March 27, 2008 10:11 AM

Soak the taxpayers, that is.

First, this from the New York Times:

"[T]o arm the Afghan forces that it hopes will lead this fight, the American military has relied since early last year on a fledgling company led by a 22-year-old man whose vice president was a licensed masseur.

The tale involves charges of domestic abuse, a plea bargain to avoid losing a firearms license, drunkenness, trading sex for government contracts and procuring inferior munitions for a U.S. ally in the war against Al Qaeda.

Second, this from the Washington Post:

Government auditors said yesterday that the Pentagon relies too much on contractors who often work alongside their government counterparts, cost more and sometimes take on responsibilities they are not supposed to. 

The audit, a GAO report, found, "The only apparent distinction [between government employees and contractors] is their different badge color." Oh, yeah, and the fact that "some contractors are paid $74.99 per hour -- 27 percent more than government employees who are doing the same work."

In case we haven't learned the lesson yet, it's simple: An administration that recklessly promotes outsourcing and ignores its obligation to monitor government contracts not only invites waste, fraud and abuse, but undermines the government, including, in this case, the U.S. military.

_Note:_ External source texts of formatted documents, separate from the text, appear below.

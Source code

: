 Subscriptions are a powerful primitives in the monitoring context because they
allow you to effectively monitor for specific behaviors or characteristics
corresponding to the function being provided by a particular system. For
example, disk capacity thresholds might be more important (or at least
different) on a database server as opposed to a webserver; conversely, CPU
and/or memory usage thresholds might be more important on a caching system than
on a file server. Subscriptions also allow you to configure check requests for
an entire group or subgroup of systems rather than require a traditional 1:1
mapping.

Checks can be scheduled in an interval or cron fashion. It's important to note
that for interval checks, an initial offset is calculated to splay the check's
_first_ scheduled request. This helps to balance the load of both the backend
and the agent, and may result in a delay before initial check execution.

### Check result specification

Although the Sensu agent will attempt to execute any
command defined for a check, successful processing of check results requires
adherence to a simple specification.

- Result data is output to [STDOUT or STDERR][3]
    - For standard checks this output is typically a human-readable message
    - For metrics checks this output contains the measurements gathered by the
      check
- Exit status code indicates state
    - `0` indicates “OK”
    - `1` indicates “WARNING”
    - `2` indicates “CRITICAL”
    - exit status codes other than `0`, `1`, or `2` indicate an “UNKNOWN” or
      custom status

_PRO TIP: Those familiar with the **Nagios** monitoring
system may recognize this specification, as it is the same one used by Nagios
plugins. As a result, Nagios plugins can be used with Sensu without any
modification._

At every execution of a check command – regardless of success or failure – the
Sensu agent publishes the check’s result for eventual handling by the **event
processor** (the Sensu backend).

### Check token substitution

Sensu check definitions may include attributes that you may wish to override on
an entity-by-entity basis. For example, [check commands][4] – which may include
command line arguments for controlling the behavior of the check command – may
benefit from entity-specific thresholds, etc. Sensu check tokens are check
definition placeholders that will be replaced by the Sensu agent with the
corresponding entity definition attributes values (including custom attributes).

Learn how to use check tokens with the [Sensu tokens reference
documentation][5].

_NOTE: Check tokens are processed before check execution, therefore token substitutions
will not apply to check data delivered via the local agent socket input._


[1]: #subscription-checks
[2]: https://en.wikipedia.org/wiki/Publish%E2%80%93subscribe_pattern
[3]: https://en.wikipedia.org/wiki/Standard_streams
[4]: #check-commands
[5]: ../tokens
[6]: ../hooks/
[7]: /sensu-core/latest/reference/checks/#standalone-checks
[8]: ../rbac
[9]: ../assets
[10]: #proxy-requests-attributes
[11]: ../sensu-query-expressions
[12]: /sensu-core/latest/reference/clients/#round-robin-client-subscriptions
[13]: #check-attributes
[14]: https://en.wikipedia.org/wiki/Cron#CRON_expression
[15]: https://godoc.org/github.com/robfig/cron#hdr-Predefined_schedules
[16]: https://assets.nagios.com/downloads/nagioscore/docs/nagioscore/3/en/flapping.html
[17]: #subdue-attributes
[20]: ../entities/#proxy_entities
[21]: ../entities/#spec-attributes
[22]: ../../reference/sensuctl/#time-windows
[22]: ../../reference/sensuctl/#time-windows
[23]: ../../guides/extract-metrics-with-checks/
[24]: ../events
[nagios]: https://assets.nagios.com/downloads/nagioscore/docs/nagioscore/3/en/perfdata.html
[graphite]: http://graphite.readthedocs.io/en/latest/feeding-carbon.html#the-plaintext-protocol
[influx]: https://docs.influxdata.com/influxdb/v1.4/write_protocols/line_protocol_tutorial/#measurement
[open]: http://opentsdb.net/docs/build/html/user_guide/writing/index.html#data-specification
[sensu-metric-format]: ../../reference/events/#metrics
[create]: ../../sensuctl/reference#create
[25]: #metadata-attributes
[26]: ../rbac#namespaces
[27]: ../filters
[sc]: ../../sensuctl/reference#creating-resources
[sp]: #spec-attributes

For those of you scoring at home, AEY, the munitions contractor written up in the NY Times article, has no contracts with the Department of Ed (no surprise there).  However, CACI, the contractor highlighted in the WaPo article, has gotten more than $4 million from the Department of Ed since 2000. But I'm sure everything is on the up and up there. CACI employees working on Department of Ed contracts are probably a bargain. No worries.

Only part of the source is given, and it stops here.